____ TASK MATERIAL
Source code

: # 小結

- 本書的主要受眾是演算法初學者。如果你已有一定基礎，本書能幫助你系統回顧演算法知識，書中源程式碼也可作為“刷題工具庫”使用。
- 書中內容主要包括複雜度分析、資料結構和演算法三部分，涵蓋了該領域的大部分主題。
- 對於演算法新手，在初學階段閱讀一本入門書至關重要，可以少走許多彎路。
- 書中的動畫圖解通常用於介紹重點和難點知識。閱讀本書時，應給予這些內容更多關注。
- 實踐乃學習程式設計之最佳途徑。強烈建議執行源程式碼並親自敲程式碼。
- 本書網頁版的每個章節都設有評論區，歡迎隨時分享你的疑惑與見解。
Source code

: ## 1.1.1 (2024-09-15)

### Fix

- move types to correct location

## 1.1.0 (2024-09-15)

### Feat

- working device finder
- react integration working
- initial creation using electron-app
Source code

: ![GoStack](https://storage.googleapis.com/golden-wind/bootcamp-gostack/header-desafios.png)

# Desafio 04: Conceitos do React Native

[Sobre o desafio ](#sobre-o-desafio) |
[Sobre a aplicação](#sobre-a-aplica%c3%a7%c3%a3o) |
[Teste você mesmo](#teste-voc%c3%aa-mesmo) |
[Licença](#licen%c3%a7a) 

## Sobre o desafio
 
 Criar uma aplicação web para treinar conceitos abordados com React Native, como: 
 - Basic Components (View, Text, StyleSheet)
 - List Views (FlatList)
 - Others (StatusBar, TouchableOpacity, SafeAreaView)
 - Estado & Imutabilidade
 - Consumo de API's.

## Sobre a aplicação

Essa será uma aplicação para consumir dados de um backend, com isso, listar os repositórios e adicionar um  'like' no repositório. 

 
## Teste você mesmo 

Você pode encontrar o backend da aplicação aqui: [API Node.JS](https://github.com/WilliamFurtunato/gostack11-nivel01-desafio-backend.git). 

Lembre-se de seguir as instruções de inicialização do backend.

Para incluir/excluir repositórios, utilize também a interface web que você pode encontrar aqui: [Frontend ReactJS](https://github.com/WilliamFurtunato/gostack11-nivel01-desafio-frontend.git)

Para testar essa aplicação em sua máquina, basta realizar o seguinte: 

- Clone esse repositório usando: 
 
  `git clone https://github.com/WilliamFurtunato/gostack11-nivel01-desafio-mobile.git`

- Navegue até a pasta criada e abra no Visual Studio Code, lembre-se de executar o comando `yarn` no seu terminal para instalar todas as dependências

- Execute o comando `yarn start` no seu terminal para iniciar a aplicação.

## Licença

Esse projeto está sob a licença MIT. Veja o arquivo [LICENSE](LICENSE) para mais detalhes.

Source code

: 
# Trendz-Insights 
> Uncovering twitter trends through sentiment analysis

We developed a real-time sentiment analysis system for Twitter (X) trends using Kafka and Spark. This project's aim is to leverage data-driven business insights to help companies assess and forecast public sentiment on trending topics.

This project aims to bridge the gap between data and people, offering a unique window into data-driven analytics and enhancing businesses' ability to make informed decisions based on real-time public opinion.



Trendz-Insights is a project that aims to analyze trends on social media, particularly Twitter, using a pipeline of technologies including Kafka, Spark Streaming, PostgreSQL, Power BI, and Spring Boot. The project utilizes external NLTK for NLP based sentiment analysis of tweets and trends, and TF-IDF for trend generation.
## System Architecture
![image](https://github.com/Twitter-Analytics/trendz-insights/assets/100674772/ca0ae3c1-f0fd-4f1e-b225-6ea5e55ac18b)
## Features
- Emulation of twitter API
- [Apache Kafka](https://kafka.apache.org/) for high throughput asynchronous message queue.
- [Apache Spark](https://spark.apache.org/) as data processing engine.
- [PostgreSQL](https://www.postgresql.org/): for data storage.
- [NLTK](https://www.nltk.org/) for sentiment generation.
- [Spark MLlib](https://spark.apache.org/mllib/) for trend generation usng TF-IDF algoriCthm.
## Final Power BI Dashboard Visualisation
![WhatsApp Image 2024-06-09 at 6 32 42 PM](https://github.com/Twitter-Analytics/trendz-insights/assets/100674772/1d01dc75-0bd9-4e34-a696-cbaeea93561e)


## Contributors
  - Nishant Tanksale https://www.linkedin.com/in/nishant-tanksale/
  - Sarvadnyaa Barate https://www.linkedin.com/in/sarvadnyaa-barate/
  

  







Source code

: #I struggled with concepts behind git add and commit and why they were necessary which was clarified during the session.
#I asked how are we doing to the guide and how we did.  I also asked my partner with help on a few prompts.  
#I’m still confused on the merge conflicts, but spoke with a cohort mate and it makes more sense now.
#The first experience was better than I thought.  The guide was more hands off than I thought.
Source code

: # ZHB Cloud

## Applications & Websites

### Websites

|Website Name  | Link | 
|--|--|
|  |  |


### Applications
________
## TASK GOAL
Going through the entries, return every line holding the word "apache".

## EXPECTED ANSWER
- [Apache Kafka](https://kafka.apache.org/) for high throughput asynchronous message queue.
- [Apache Spark](https://spark.apache.org/) as data processing engine.
- [Spark MLlib](https://spark.apache.org/mllib/) for trend generation usng TF-IDF algoriCthm.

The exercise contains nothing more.